Chers frères et sœurs, ne mettons jamais de conditions à Dieu et laissons au contraire l’espérance vaincre nos craintes. Faire confiance à Dieu veut dire entrer dans ses desseins sans prétendre à rien, en acceptant même que son salut et son aide nous rejoignent de manière différente de nos attentes. Nous demandons au Seigneur vie, santé, affection, bonheur ; et c’est juste de le faire, mais en étant conscients que Dieu sait tirer la vie même de la mort, que l’on peut expérimenter la paix même dans la maladie et qu’il peut y avoir la sérénité même dans la solitude et la béatitude même dans les larmes. Ce n’est pas nous qui pouvons enseigner à Dieu ce qu’il doit faire, ce dont nous avons besoin. Il le sait mieux que nous et nous devons avoir confiance, parce que ses voies et ses pensées sont différentes des nôtres.

Le chemin que Judith nous indique est celui de la confiance, de l’attente dans la paix, de la prière et de l’obéissance. C’est le chemin de l’espérance. Sans résignation facile, en faisant tout ce qui est en notre pouvoir, mais en restant toujours dans le sillage de la volonté du Seigneur parce que, nous le savons, elle a tellement prié, elle a tellement parlé au peuple et ensuite, courageuse, elle est partie, elle a cherché le moyen de s’approcher du chef de l’armée et elle a réussi à lui couper la tête, à l’égorger. Elle est courageuse dans sa foi et dans ses œuvres. Et elle cherche toujours le Seigneur ! Judith, en effet, a son plan, elle le réalise avec succès et conduit le peuple à la victoire, mais toujours dans l’attitude de foi de qui accepte tout de la main de Dieu, sûr de sa bonté.
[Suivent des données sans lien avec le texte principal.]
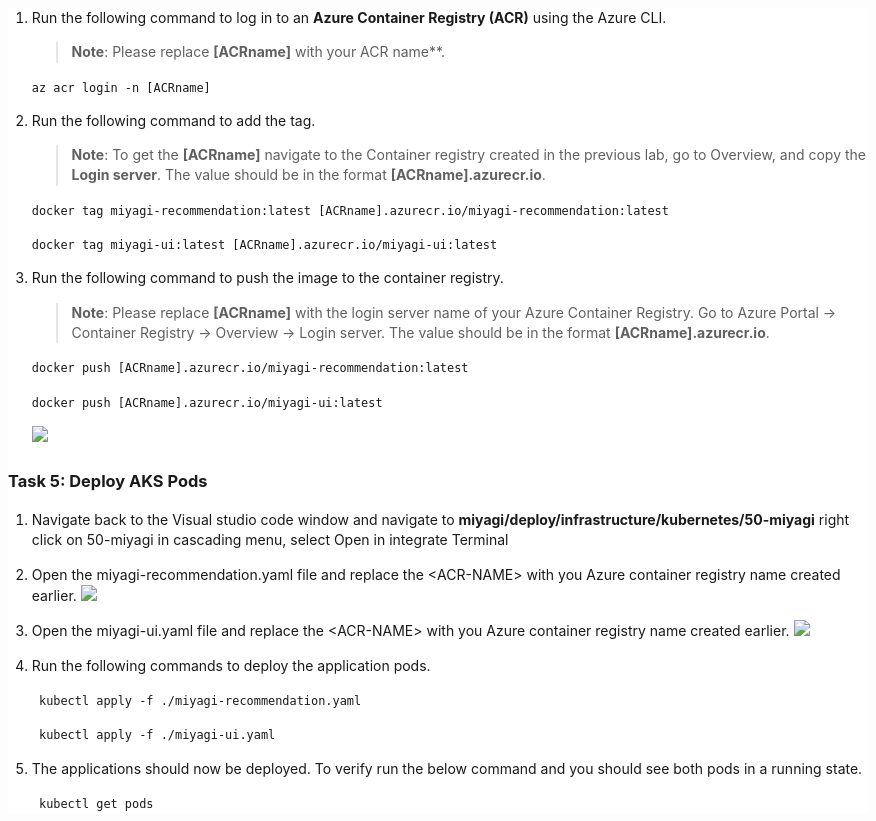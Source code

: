 1. Run the following command to log in to an **Azure Container Registry (ACR)** using the Azure CLI.

   > **Note**: Please replace **[ACRname]** with your ACR name**.
   
   ```
   az acr login -n [ACRname] 
   ```
    
1. Run the following command to add the tag.

   > **Note**: To get the **[ACRname]** navigate to the Container registry created in the previous lab, go to Overview, and copy the **Login server**. The value should be in the format **[ACRname].azurecr.io**.

   ```
   docker tag miyagi-recommendation:latest [ACRname].azurecr.io/miyagi-recommendation:latest
   ```
   ```
   docker tag miyagi-ui:latest [ACRname].azurecr.io/miyagi-ui:latest
   ```

1. Run the following command to push the image to the container registry.

   > **Note**: Please replace **[ACRname]** with the login server name of your Azure Container Registry. Go to Azure Portal -> Container Registry -> Overview -> Login server. The value should be in the format **[ACRname].azurecr.io**.

   ```
   docker push [ACRname].azurecr.io/miyagi-recommendation:latest
   ```
   ```
   docker push [ACRname].azurecr.io/miyagi-ui:latest
   ```

   ![](./Media/task2-6.png)

### Task 5: Deploy AKS Pods
1. Navigate back to the Visual studio code window and navigate to **miyagi/deploy/infrastructure/kubernetes/50-miyagi** right click on 50-miyagi in cascading menu, select Open in integrate Terminal

2. Open the miyagi-recommendation.yaml file and replace the &lt;ACR-NAME&gt; with you Azure container registry name created earlier.
   ![](./Media/service-acr.png)

3. Open the miyagi-ui.yaml file and replace the &lt;ACR-NAME&gt; with you Azure container registry name created earlier.
   ![](./Media/ui-acr.png)

4. Run the following commands to deploy the application pods.
   ```
    kubectl apply -f ./miyagi-recommendation.yaml
   ```
   ```
    kubectl apply -f ./miyagi-ui.yaml
   ```

5. The applications should now be deployed. To verify run the below command and you should see both pods in a running state.
   ```
    kubectl get pods
   ```
   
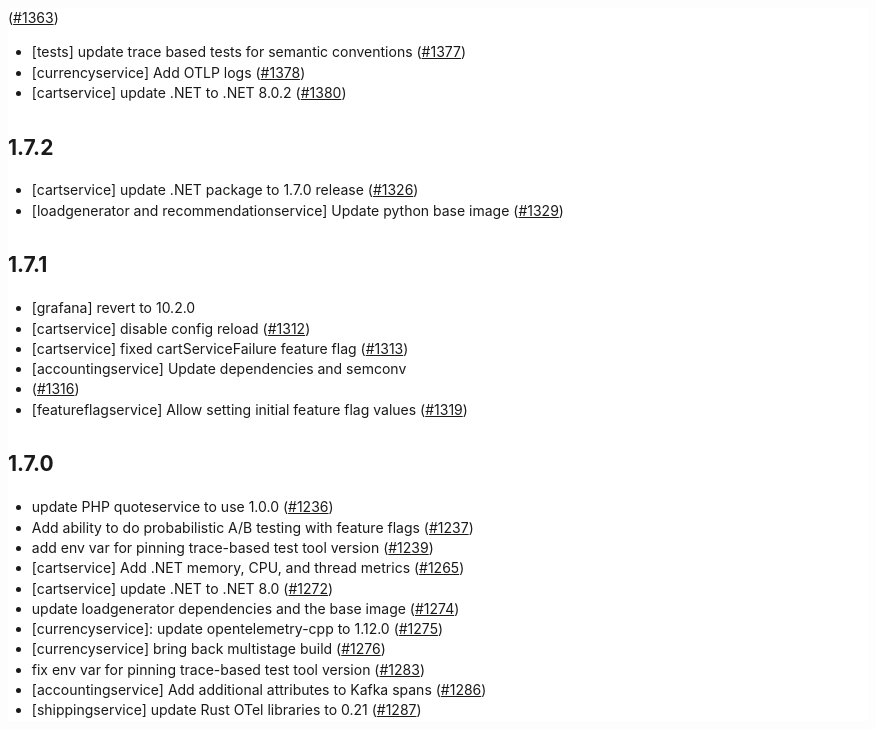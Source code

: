   ([#1363](https://github.com/open-telemetry/opentelemetry-demo/pull/1363))
- [tests] update trace based tests for semantic conventions
  ([#1377](https://github.com/open-telemetry/opentelemetry-demo/pull/1377))
- [currencyservice] Add OTLP logs
  ([#1378](https://github.com/open-telemetry/opentelemetry-demo/pull/1378))
- [cartservice] update .NET to .NET 8.0.2
  ([#1380](https://github.com/open-telemetry/opentelemetry-demo/pull/1380))

## 1.7.2

- [cartservice] update .NET package to 1.7.0 release
  ([#1326](https://github.com/open-telemetry/opentelemetry-demo/pull/1326))
- [loadgenerator and recommendationservice] Update python base image
  ([#1329](https://github.com/open-telemetry/opentelemetry-demo/pull/1329))

## 1.7.1

- [grafana] revert to 10.2.0
- [cartservice] disable config reload
  ([#1312](https://github.com/open-telemetry/opentelemetry-demo/pull/1312))
- [cartservice] fixed cartServiceFailure feature flag
  ([#1313](https://github.com/open-telemetry/opentelemetry-demo/pull/1313))
- [accountingservice] Update dependencies and semconv
- ([#1316](https://github.com/open-telemetry/opentelemetry-demo/pull/1316))
- [featureflagservice] Allow setting initial feature flag values
  ([#1319](https://github.com/open-telemetry/opentelemetry-demo/pull/1319))

## 1.7.0

- update PHP quoteservice to use 1.0.0
  ([#1236](https://github.com/open-telemetry/opentelemetry-demo/pull/1236))
- Add ability to do probabilistic A/B testing with feature flags
  ([#1237](https://github.com/open-telemetry/opentelemetry-demo/pull/1237))
- add env var for pinning trace-based test tool version
  ([#1239](https://github.com/open-telemetry/opentelemetry-demo/pull/1239))
- [cartservice] Add .NET memory, CPU, and thread metrics
  ([#1265](https://github.com/open-telemetry/opentelemetry-demo/pull/1265))
- [cartservice] update .NET to .NET 8.0
  ([#1272](https://github.com/open-telemetry/opentelemetry-demo/pull/1272))
- update loadgenerator dependencies and the base image
  ([#1274](https://github.com/open-telemetry/opentelemetry-demo/pull/1274))
- [currencyservice]: update opentelemetry-cpp to 1.12.0
  ([#1275](https://github.com/open-telemetry/opentelemetry-demo/pull/1275))
- [currencyservice] bring back multistage build
  ([#1276](https://github.com/open-telemetry/opentelemetry-demo/pull/1276))
- fix env var for pinning trace-based test tool version
  ([#1283](https://github.com/open-telemetry/opentelemetry-demo/pull/1283))
- [accountingservice] Add additional attributes to Kafka spans
  ([#1286](https://github.com/open-telemetry/opentelemetry-demo/pull/1286))
- [shippingservice] update Rust OTel libraries to 0.21
  ([#1287](https://github.com/open-telemetry/opentelemetry-demo/pull/1287))
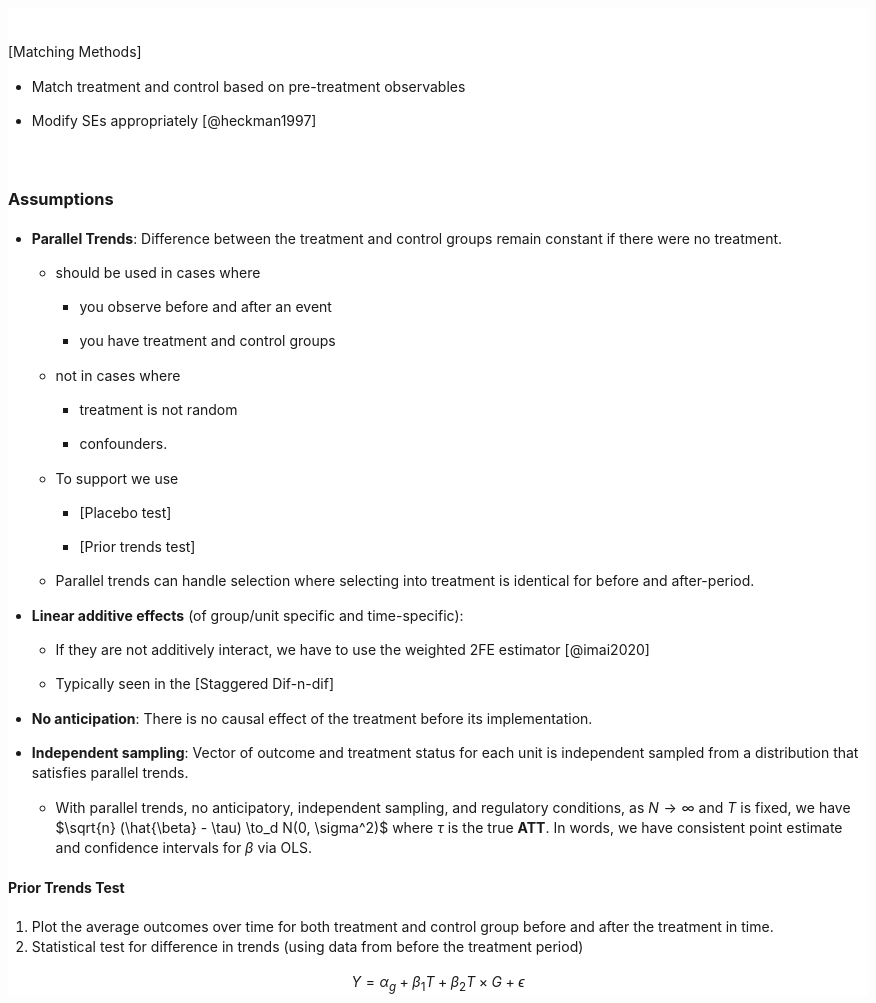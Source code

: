 <br>

[Matching Methods]

-   Match treatment and control based on pre-treatment observables

-   Modify SEs appropriately [@heckman1997]

<br>

### Assumptions

-   **Parallel Trends**: Difference between the treatment and control groups remain constant if there were no treatment.

    -   should be used in cases where

        -   you observe before and after an event

        -   you have treatment and control groups

    -   not in cases where

        -   treatment is not random

        -   confounders.

    -   To support we use

        -   [Placebo test]

        -   [Prior trends test]

    -   Parallel trends can handle selection where selecting into treatment is identical for before and after-period.

-   **Linear additive effects** (of group/unit specific and time-specific):

    -   If they are not additively interact, we have to use the weighted 2FE estimator [@imai2020]

    -   Typically seen in the [Staggered Dif-n-dif]

-   **No anticipation**: There is no causal effect of the treatment before its implementation.

-   **Independent sampling**: Vector of outcome and treatment status for each unit is independent sampled from a distribution that satisfies parallel trends.

    -   With parallel trends, no anticipatory, independent sampling, and regulatory conditions, as $N \to \infty$ and $T$ is fixed, we have $\sqrt{n} (\hat{\beta} - \tau) \to_d N(0, \sigma^2)$ where $\tau$ is the true **ATT**. In words, we have consistent point estimate and confidence intervals for $\beta$ via OLS.

#### Prior Trends Test

1.  Plot the average outcomes over time for both treatment and control group before and after the treatment in time.
2.  Statistical test for difference in trends (using data from before the treatment period)

$$
Y = \alpha_g + \beta_1 T + \beta_2 T\times G + \epsilon
$$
Ainsi, une femme pleine de foi et de courage redonne force à son peuple en danger de mort et le conduit sur les voies de l’espérance, nous les indiquant aussi à nous. Et nous, si nous faisons un peu mémoire, combien de fois avons-nous entendu des paroles sages, courageuses, de personnes humbles, de femmes humbles dont on pense – sans les mépriser – qu’elles sont ignorantes… Mais ce sont les paroles de la sagesse de Dieu ! Les paroles des grands-mères… Combien de fois les grands-mères savent-elles dire le mot juste, la parole d’espérance parce qu’elles ont l’expérience de la vie, elles ont beaucoup souffert, elles ont fait confiance à Dieu et le Seigneur fait ce cadeau de nous donner un conseil d’espérance. Et, si nous empruntons ces voies, il y aura de la joie et la lumière pascale à se confier au Seigneur avec les paroles de Jésus : « Père, si tu le veux, éloigne de moi cette coupe ; cependant, que soit faite non pas ma volonté, mais la tienne. » (Lc 22,42). Et cette prière est celle de la sagesse, de la confiance et de l’espérance.